Why are we so cautious about raising these issues?
  • They violate common sense for most people.
  • The arguments in their favour are hard to explain quickly.
  • Over the last 200 years growth seems to have been a force for good; you look ignorant or deluded to suggest that something that was good in the past will not continue to be good in the future.
  • They involve speculation about the direction of future technologies that most people find unpersuasive and unrigorous.
  • They can have offensive implications, such as the idea that it would be better for people in poverty today to remain poor, and that the things most people do to improve the world aren't working or are even making things worse.
  • Our ability to further raise economic growth or technological advancement is small anyway, because billions of people are already pursuing those goals so we are a tiny fraction of the total.
  • Projects focussed on reducing poverty also: raise average global intelligence, education, income, governance, patience, and so on. These 'quality' effects may well dominate.
  • Other modelling suggests the overall effect is very unclear (e.g. wars seem to occur less frequently when economic growth is strong; faster growth lowers the number of years spent in any particular state of development, lowering so-called 'state risk'; some technologies clearly lower existing risks, e.g. we could now divert an asteroid away from Earth).
These seem like sound reasons not to make the risks of broad human empowerment a central part of our message. Some are also good reasons to think that economic growth is indeed more likely to be good than bad.

But I nonetheless feel uncomfortable sidestepping the issue entirely. 80,000 Hours currently highly recommends technological entrepreneurship as a way to do good directly. Can we do that in a good conscience without drawing people's attention to the ways that their work could make the future worse rather than better?
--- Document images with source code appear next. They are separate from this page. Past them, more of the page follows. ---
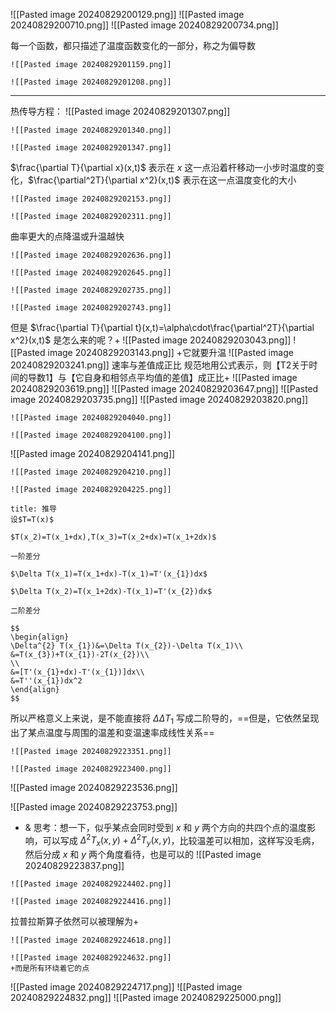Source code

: ![[Pasted image 20240829200129.png]] ![[Pasted image 20240829200710.png]]
![[Pasted image 20240829200734.png]]

每一个函数，都只描述了温度函数变化的一部分，称之为偏导数
```ad-col2
![[Pasted image 20240829201159.png]]

![[Pasted image 20240829201208.png]]
```
---
热传导方程：
![[Pasted image 20240829201307.png]]
```ad-col2
![[Pasted image 20240829201340.png]]

![[Pasted image 20240829201347.png]]
```
$\frac{\partial T}{\partial x}(x,t)$ 表示在 $x$ 这一点沿着杆移动一小步时温度的变化，$\frac{\partial^2T}{\partial x^2}(x,t)$ 表示在这一点温度变化的大小
```ad-col2
![[Pasted image 20240829202153.png]]

![[Pasted image 20240829202311.png]]
```
曲率更大的点降温或升温越快
```ad-col2
![[Pasted image 20240829202636.png]]

![[Pasted image 20240829202645.png]]
```

```ad-col2
![[Pasted image 20240829202735.png]]

![[Pasted image 20240829202743.png]]
```

但是 $\frac{\partial T}{\partial t}(x,t)=\alpha\cdot\frac{\partial^2T}{\partial x^2}(x,t)$ 是怎么来的呢？+
![[Pasted image 20240829203043.png]]
![[Pasted image 20240829203143.png]]
+它就要升温
![[Pasted image 20240829203241.png]]
速率与差值成正比
规范地用公式表示，则【T2关于时间的导数1】与【它自身和相邻点平均值的差值】成正比+ 
![[Pasted image 20240829203619.png]]
![[Pasted image 20240829203647.png]]
![[Pasted image 20240829203735.png]]
![[Pasted image 20240829203820.png]]
 ```ad-col2
 ![[Pasted image 20240829204040.png]]

![[Pasted image 20240829204100.png]]
```
 ![[Pasted image 20240829204141.png]]
```ad-col2
![[Pasted image 20240829204210.png]]

![[Pasted image 20240829204225.png]]
```

   ```ad-thm
title: 推导
设$T=T(x)$

$T(x_2)=T(x_1+dx),T(x_3)=T(x_2+dx)=T(x_1+2dx)$

一阶差分

$\Delta T(x_1)=T(x_1+dx)-T(x_1)=T'(x_{1})dx$

$\Delta T(x_2)=T(x_1+2dx)-T(x_1)=T'(x_{2})dx$

二阶差分

$$
\begin{align}
\Delta^{2} T(x_{1})&=\Delta T(x_{2})-\Delta T(x_1)\\
&=T(x_{3})+T(x_{1})-2T(x_{2})\\
\\
&=[T'(x_{1}+dx)-T'(x_{1})]dx\\
&=T''(x_{1})dx^2
\end{align}
$$
```

所以严格意义上来说，是不能直接将 $\Delta\Delta T_1$ 写成二阶导的，==但是，它依然呈现出了某点温度与周围的温差和变温速率成线性关系==
  ```ad-col2
![[Pasted image 20240829223351.png]]

![[Pasted image 20240829223400.png]]
```

![[Pasted image 20240829223536.png]]

![[Pasted image 20240829223753.png]]
- & 思考：想一下，似乎某点会同时受到 $x$ 和 $y$ 两个方向的共四个点的温度影响，可以写成 $\Delta^{2}T_{x}(x,y)+\Delta^{2}T_{y}(x,y)$，比较温差可以相加，这样写没毛病，然后分成 $x$ 和 $y$ 两个角度看待，也是可以的
![[Pasted image 20240829223837.png]]
```ad-col2
![[Pasted image 20240829224402.png]]

![[Pasted image 20240829224416.png]]
```

拉普拉斯算子依然可以被理解为+
```ad-col2
![[Pasted image 20240829224618.png]]

![[Pasted image 20240829224632.png]]
+而是所有环绕着它的点
```
![[Pasted image 20240829224717.png]]
![[Pasted image 20240829224832.png]]
![[Pasted image 20240829225000.png]]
We should at least pose people the following question to help them improve the quality of the projects they decide to pursue:
  • Imagine that you somehow knew economic growth, or technological advancement, was merely neutral on average. While controversial, some smart people believe this to be true. Would your project nonetheless be one of those that is 'better than average' and therefore a force for good?
  • Some things that have been suggested to look good on the 'differential technological development' test include:
    • making people more cosmopolitan, kind and cautious;
    • improving the ability to coordinate countries and avoid e.g. prisoner's dilemmas;
    • increasing wisdom (especially the ability to foresee and solve future problems and conflicts);
    • predominantly reducing pressing existing risks, such as climate change;
    • predominantly empowering the people with the best values.
If your project passes this test, that's a sign it's robustly good. If your project only looks good if economic growth is overall a force for good, then it's on shakier ground.